EXERCISE DESCRIPTION = Taking the line with "wieder ein Chat" as the first and the line with "auf die E-Mail-Adresse" as the last, set down exactly every line in that range from the entries below, and no more.

(Beginning of INPUT MATERIAL)

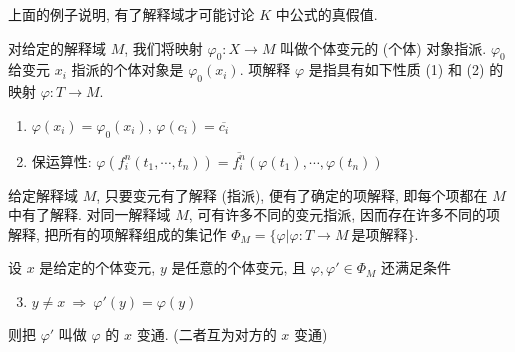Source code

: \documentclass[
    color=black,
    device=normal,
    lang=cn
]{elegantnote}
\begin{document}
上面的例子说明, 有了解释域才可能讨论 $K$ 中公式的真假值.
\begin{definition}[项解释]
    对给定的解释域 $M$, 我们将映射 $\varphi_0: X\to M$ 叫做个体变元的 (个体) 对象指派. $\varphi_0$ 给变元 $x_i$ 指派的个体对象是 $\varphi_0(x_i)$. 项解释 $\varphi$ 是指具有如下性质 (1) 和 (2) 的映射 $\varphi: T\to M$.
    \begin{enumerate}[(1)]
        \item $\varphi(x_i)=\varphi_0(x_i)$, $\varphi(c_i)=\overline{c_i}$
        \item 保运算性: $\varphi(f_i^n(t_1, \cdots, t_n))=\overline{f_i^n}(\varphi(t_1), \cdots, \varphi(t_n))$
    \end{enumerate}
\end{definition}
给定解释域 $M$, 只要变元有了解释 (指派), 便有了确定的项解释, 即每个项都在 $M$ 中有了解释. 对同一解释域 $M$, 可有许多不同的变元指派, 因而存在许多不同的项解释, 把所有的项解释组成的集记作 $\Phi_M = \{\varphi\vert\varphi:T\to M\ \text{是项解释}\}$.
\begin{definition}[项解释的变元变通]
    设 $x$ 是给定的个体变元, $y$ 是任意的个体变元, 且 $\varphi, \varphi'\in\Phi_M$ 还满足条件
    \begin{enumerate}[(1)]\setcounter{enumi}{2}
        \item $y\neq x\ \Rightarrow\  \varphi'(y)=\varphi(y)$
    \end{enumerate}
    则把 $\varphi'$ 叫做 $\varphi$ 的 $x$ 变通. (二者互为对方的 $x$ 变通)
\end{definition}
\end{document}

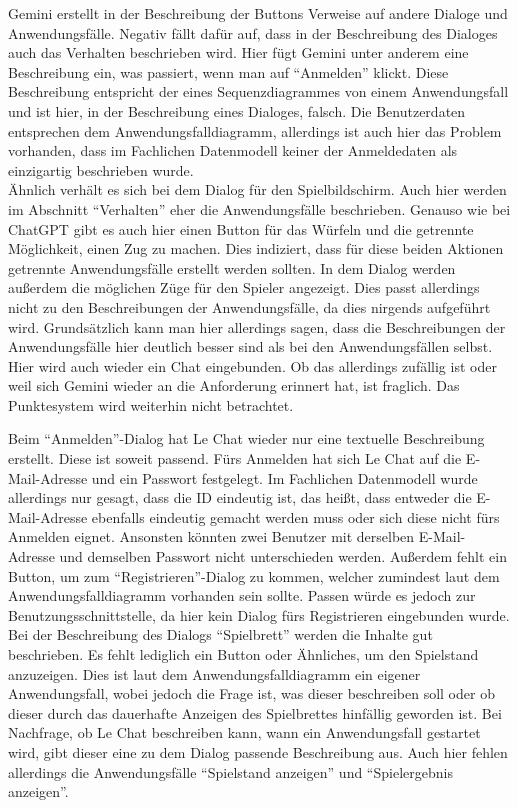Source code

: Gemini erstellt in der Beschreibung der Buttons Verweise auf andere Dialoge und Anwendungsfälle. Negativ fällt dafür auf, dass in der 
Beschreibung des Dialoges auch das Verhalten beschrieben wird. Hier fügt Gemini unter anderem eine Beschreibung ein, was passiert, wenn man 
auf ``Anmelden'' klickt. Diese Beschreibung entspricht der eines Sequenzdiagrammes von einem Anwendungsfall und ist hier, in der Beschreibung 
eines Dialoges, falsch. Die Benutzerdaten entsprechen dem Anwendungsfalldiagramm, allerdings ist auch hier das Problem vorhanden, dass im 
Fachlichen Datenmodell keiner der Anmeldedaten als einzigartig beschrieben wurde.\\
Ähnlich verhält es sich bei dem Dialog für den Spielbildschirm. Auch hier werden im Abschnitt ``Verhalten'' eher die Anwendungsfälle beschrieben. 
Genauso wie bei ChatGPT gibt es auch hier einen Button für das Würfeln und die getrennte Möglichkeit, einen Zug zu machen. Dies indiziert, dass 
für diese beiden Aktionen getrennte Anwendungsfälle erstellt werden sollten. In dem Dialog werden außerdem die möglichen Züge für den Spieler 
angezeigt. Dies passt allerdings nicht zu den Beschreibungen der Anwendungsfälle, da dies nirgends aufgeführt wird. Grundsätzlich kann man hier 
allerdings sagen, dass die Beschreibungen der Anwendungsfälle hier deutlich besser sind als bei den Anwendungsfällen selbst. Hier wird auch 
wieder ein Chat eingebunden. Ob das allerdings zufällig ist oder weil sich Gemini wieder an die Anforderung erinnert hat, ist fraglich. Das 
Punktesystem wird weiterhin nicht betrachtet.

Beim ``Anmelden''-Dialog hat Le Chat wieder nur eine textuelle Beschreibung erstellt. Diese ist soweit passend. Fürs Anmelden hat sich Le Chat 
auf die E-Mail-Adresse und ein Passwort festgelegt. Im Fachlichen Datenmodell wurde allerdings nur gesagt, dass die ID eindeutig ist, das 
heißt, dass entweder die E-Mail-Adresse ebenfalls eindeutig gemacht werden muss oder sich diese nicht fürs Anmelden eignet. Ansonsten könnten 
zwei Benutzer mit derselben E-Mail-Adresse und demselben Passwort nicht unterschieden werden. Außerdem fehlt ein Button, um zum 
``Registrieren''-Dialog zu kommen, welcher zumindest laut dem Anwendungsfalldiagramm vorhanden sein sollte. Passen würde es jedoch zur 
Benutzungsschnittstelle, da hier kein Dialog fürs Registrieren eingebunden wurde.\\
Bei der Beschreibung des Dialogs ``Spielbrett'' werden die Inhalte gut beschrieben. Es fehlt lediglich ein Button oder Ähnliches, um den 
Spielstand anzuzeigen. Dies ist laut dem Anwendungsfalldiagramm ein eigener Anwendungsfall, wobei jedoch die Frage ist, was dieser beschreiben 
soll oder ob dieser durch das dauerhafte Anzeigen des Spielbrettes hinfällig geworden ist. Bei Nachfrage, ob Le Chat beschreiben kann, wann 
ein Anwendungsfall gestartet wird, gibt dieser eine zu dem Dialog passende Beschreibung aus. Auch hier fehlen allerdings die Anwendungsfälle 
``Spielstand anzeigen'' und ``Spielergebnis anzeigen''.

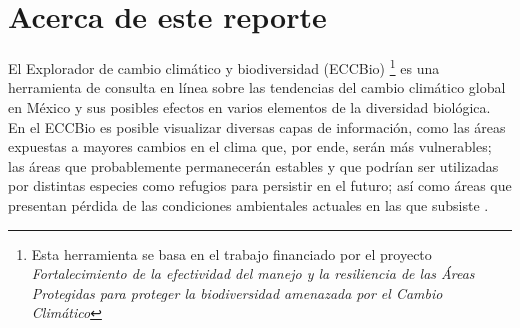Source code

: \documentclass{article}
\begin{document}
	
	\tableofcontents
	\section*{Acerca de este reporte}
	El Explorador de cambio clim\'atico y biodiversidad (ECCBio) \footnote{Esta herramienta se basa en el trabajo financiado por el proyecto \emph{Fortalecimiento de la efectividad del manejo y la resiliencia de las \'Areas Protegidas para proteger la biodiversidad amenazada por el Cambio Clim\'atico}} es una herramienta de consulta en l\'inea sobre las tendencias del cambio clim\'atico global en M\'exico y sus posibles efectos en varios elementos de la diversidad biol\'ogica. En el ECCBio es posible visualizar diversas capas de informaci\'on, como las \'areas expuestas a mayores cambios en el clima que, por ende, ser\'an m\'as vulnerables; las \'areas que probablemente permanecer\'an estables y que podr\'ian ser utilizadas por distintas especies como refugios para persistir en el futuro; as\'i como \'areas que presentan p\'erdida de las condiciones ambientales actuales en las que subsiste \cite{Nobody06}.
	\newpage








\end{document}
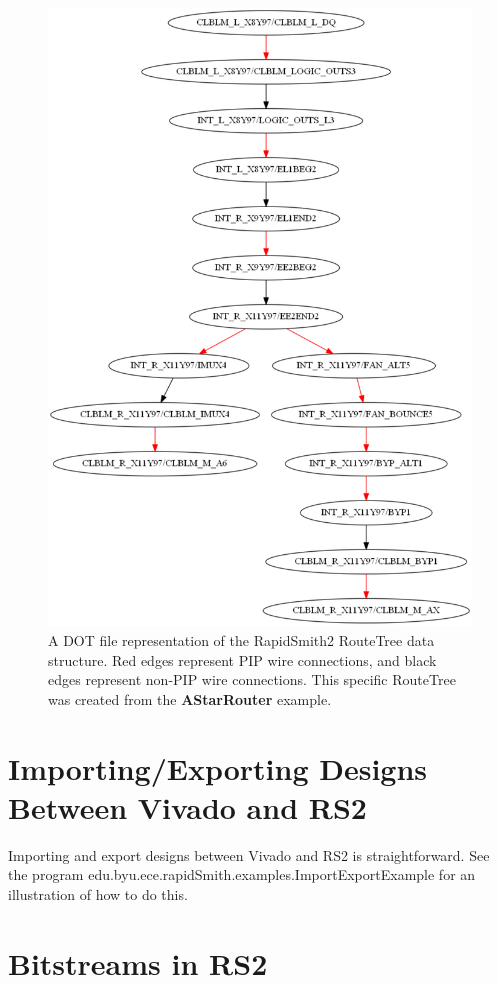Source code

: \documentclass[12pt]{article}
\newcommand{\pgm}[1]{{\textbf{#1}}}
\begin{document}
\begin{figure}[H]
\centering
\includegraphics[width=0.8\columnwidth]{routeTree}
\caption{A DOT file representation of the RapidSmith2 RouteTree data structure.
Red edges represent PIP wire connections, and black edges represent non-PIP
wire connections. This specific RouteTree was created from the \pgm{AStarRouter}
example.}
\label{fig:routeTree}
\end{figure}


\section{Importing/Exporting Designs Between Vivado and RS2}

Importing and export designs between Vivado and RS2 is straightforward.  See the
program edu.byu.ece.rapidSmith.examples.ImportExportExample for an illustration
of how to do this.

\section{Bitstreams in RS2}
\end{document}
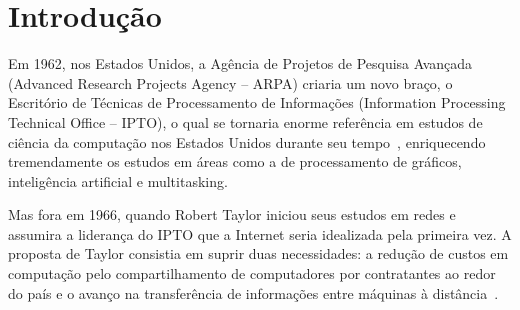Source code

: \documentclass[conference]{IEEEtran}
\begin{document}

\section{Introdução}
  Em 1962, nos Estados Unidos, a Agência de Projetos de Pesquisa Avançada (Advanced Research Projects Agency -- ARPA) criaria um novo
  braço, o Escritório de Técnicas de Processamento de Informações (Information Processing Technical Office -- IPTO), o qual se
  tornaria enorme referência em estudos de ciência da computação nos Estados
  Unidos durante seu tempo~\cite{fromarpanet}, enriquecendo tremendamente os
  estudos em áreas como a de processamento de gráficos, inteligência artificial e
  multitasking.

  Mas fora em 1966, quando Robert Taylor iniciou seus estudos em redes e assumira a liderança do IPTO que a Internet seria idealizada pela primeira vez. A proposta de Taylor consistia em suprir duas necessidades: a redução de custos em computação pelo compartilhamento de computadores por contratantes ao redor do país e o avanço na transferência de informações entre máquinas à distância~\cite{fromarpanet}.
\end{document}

(End of INPUT MATERIAL)

YOUR SOLUTION =
wieder ein Chat eingebunden. Ob das allerdings zufällig ist oder weil sich Gemini wieder an die Anforderung erinnert hat, ist fraglich. Das 
Punktesystem wird weiterhin nicht betrachtet.

Beim ``Anmelden''-Dialog hat Le Chat wieder nur eine textuelle Beschreibung erstellt. Diese ist soweit passend. Fürs Anmelden hat sich Le Chat 
auf die E-Mail-Adresse und ein Passwort festgelegt. Im Fachlichen Datenmodell wurde allerdings nur gesagt, dass die ID eindeutig ist, das 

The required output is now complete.